Benefit level scenarios

Example 1

The parent’s approved activity including travel time at application snapshot is Monday-Friday 8:30am-1:30pm. There are 2 children, one is 3 years old, the other 6, and in school 12:00pm-3:00pm.  

Licensed Care

Calculate the monthly hours of approved activity: 5 x 5 = 25 x 4.3 = 107.5 hours per month. 
 
The family doesn’t meet the 110 hour rule requirement to be eligible for full-time care. 
 
Non-school age: The child needs full-days because care is 5 hours each day the child is in care 5FDU/week*4.3= 21.5 units, rounded up to 22.  Because the family doesn’t meet the 110 hour rule we authorize the amount of care needed which is 23 full-day units to allow enough units for the longer months of the year.

School age child:   The child needs care from 8:30 until 12:00 M-F.  The child needs half-days because care is less than 5 hours per day.    Authorize 30 half-day units using new service code so that child can be auto increased to 46 half-day units for summer.
 

Family/Friend/Neighbor Care

Calculate the monthly hours of approved activity: 5 x 5 = 25 x 4.3 = 107.5 hours per month. 
 
The family doesn’t meet the 110 hour rule requirement to be eligible for full-time care. 
 
Non-school age: The child needs care 5 hours per day, 5 days per week.  5 x 5 = 25 x 4.3 = 107.5 hours per month.  Authorize 108 hourly units.
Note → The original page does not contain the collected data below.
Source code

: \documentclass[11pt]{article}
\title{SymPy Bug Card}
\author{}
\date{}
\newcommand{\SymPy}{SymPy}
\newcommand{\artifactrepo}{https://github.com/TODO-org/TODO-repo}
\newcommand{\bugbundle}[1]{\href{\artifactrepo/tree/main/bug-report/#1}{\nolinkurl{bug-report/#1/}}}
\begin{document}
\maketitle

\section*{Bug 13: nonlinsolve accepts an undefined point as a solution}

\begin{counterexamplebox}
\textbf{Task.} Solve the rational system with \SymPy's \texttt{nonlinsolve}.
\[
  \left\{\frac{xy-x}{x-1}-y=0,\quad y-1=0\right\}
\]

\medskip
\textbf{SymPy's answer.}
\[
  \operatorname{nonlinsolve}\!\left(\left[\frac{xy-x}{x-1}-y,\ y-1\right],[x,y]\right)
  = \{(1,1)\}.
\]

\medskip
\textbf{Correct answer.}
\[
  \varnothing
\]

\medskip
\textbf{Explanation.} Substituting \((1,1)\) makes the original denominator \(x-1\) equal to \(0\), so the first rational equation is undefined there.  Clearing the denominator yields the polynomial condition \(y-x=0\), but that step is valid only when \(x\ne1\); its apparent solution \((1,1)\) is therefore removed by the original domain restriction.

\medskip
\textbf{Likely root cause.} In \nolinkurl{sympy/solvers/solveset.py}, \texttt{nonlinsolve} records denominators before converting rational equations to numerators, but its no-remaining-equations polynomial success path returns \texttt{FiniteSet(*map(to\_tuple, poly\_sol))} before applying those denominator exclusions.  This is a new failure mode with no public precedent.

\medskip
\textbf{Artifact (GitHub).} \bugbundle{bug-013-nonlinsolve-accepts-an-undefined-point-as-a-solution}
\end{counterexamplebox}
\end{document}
School age child:   The child needs care from 8:30 until 12:00 M-F.  3.5 hours per day x 5 days per week = 17.5 x 4.3 = 75.25.  Authorize 76 hourly units.  No need to increase authorization for the summer as provider can bill up to 115 contingency hours for care provided.

     

Example 2

The parent’s approved activity including travel time at snapshot is Monday-Friday 8am-5pm.  There are 2 children, one is 2 years old, the other 8, and in school 9:00am-3:00pm.  

Licensed Care
Calculate the monthly hours of approved activity: 9 x 5 = 45 x 4.3 = 193.5 hours per month.
 
The family meets the 110 hour rule requirement and is eligible for full-time care. 
 
Non- school age: The child needs care 9 hours per day, 5 days per week.  Authorize 23 full-day units
 
School age: The child needs care for 3 hours per day.  Authorize 30 half-day units using new service code so that child can be auto increased to 46 half-day units for summer.
 
Family/Friend/Neighbor Care
Calculate the monthly hours of approved activity: 9 x 5 = 45 x 4.3 = 193.5 hours per month.
 
The family meets the 110 hour rule requirement and is eligible for full-time care. 
 
Non- school age:  The child needs care 9 hours per day, 5 days per week.  Authorize 230 hourly units.
 
School age:  The school age child needs care for 3 hours per day.   Authorize 115 hourly units.  No need to increase authorization for the summer as provider can bill up to 115 contingency hours for care provided.
 

 

Example 3

At application snapshot parent works a varied weekly schedule, and works 3-5 days a week from 9am-4pm.  She rides the bus to and from work which takes 1 hour each way.  There are 2 children, one is 4 years old, the other 11, and in school 8:00am – 3:00pm.   

Licensed Care

Because the parent works varying weekly hours, use the highest number of weekly hours to calculate the monthly hours of approved activity: 9 x 5 = 45 x 4.3 = 193.5
 
The family meets the 110 hour rule requirement and is eligible for full-time care.
 
Non- school age: The child needs care 9 hours per day, 5 days per week.  Authorize 23 full-day units.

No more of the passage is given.